Price 7K$/1 CPU, 12.5K 2CPUs, down to 4K$CPU with large purchases Requirements: Linux (Windows) cluster/ recommended 2GB RAM / node

Other components:

  • Mascot Distiller
  • Mascot Deamon

Hints: - knowing estimated mass or isoelectric point helps - with Protein Fingerprintin do not use Swiss Prot -> use NR

Example files: http://gchelpdesk.ualberta.ca/ABRF2005/

Algorithm: Mowse scoring


Global Proteomic Machine / X!Tandem

  • thegpm.com

+ comments from Sunday Ron Beavis

Function:

  • IDs proteins from MS/MS data
  • permits point mutations!
  • Open source, Perl, Knoppix distro exists
  • Multithreded but also a version running on cluster (linux) in Kentucky
  • uses Open Mass Spectrometry Search Algorithm

Open Mass Spectrometry Search Algorithm Lewis Y. Geer, Sanford P. Markey, Jeffrey A. Kowalak, Lukas Wagner, Ming Xu, Dawn M. Maynard, Xiaoyu Yang, Wenyao Shi, and Stephen H. Bryant J. Proteome Res.; 2004; 3(5) pp 958 - 964; (Article) DOI: 10.1021/pr0499491


  • Uses database of reversed protein sequences to indicate getting into "bad matches area"
  • stores a database of real mass spec spectra (50 milions donated so far!) and one can compare these with actual results or a given peptide (if present)
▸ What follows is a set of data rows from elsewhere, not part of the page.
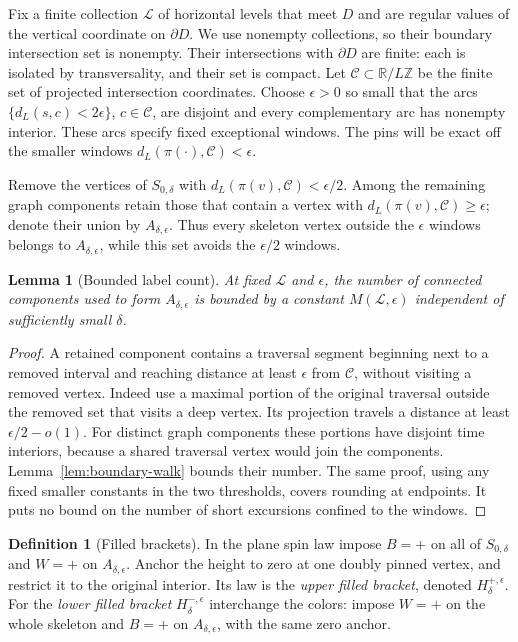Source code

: \documentclass[11pt]{article}
\newcommand{\R}{\mathbb R}
\newcommand{\Z}{\mathbb Z}
\newtheorem{lemma}[theorem]{Lemma}
\theoremstyle{definition}
\newtheorem{definition}[theorem]{Definition}
\theoremstyle{remark}
\numberwithin{equation}{section}
\begin{document}
Fix a finite collection $\mathcal L$ of horizontal levels that meet
$D$ and are regular values of the vertical coordinate on $\partial D$.
We use nonempty collections, so their boundary intersection set is
nonempty.  Their
intersections with $\partial D$ are finite: each is isolated by
transversality, and their set is compact.  Let $\mathcal C\subset\R/L\Z$
be the finite set of projected intersection coordinates.  Choose
$\epsilon>0$ so small that the arcs
$\{d_L(s,c)<2\epsilon\}$, $c\in\mathcal C$, are disjoint and every
complementary arc has nonempty interior.  These arcs specify fixed
exceptional windows.  The pins will be exact off the smaller windows
$d_L(\pi(\cdot),\mathcal C)<\epsilon$.

Remove the vertices of $S_{0,\delta}$ with
$d_L(\pi(v),\mathcal C)<\epsilon/2$.  Among the remaining graph
components retain those that contain a vertex with
$d_L(\pi(v),\mathcal C)\ge\epsilon$; denote their union by
$A_{\delta,\epsilon}$.  Thus every skeleton vertex outside the
$\epsilon$ windows belongs to $A_{\delta,\epsilon}$, while this set
avoids the $\epsilon/2$ windows.

\begin{lemma}[Bounded label count]\label{pins:label-count}
At fixed $\mathcal L$ and $\epsilon$, the number of connected
components used to form $A_{\delta,\epsilon}$ is bounded by a constant
$M(\mathcal L,\epsilon)$ independent of sufficiently small $\delta$.
\end{lemma}

\begin{proof}
A retained component contains a traversal segment beginning next to a
removed interval and reaching distance at least $\epsilon$ from
$\mathcal C$, without visiting a removed vertex.  Indeed use a maximal
portion of the original traversal outside the removed set that visits
a deep vertex.  Its projection travels a distance at least
$\epsilon/2-o(1)$.  For distinct graph components these portions have
disjoint time interiors, because a shared traversal vertex would join
the components.  Lemma~\ref{lem:boundary-walk} bounds their number.
The same proof, using any fixed smaller constants in the two thresholds,
covers rounding at endpoints.  It puts no bound on the number of short
excursions confined to the windows.
\end{proof}

\begin{definition}[Filled brackets]\label{def:brackets}
In the plane spin law impose $B=+$ on all of $S_{0,\delta}$ and $W=+$
on $A_{\delta,\epsilon}$.  Anchor the height to zero at one doubly pinned
vertex, and restrict it to the original interior.  Its law is the
\emph{upper filled bracket}, denoted $H_\delta^{+,\epsilon}$.  For the
\emph{lower filled bracket} $H_\delta^{-,\epsilon}$ interchange the
colors: impose $W=+$ on the whole skeleton and $B=+$ on
$A_{\delta,\epsilon}$, with the same zero anchor.
\end{definition}
\end{document}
Output of spectra as scalable vector graphic Common XML input output format

Sequest

In a standard relase:

  • requires Win2000 as a head node! even if cluster can be Windows head node/Linux slaves using PVM
  • Head 4-6 GB RAM
  • 5TB disks on head node
  • 32 CPUs in toital

big SRF files do not work on cluster

General impression: Works but it is a cludge. Creates bunch of (tens of thousands) small files (1-4kb) in single dir making backups/maintenance etc. very hard on OS.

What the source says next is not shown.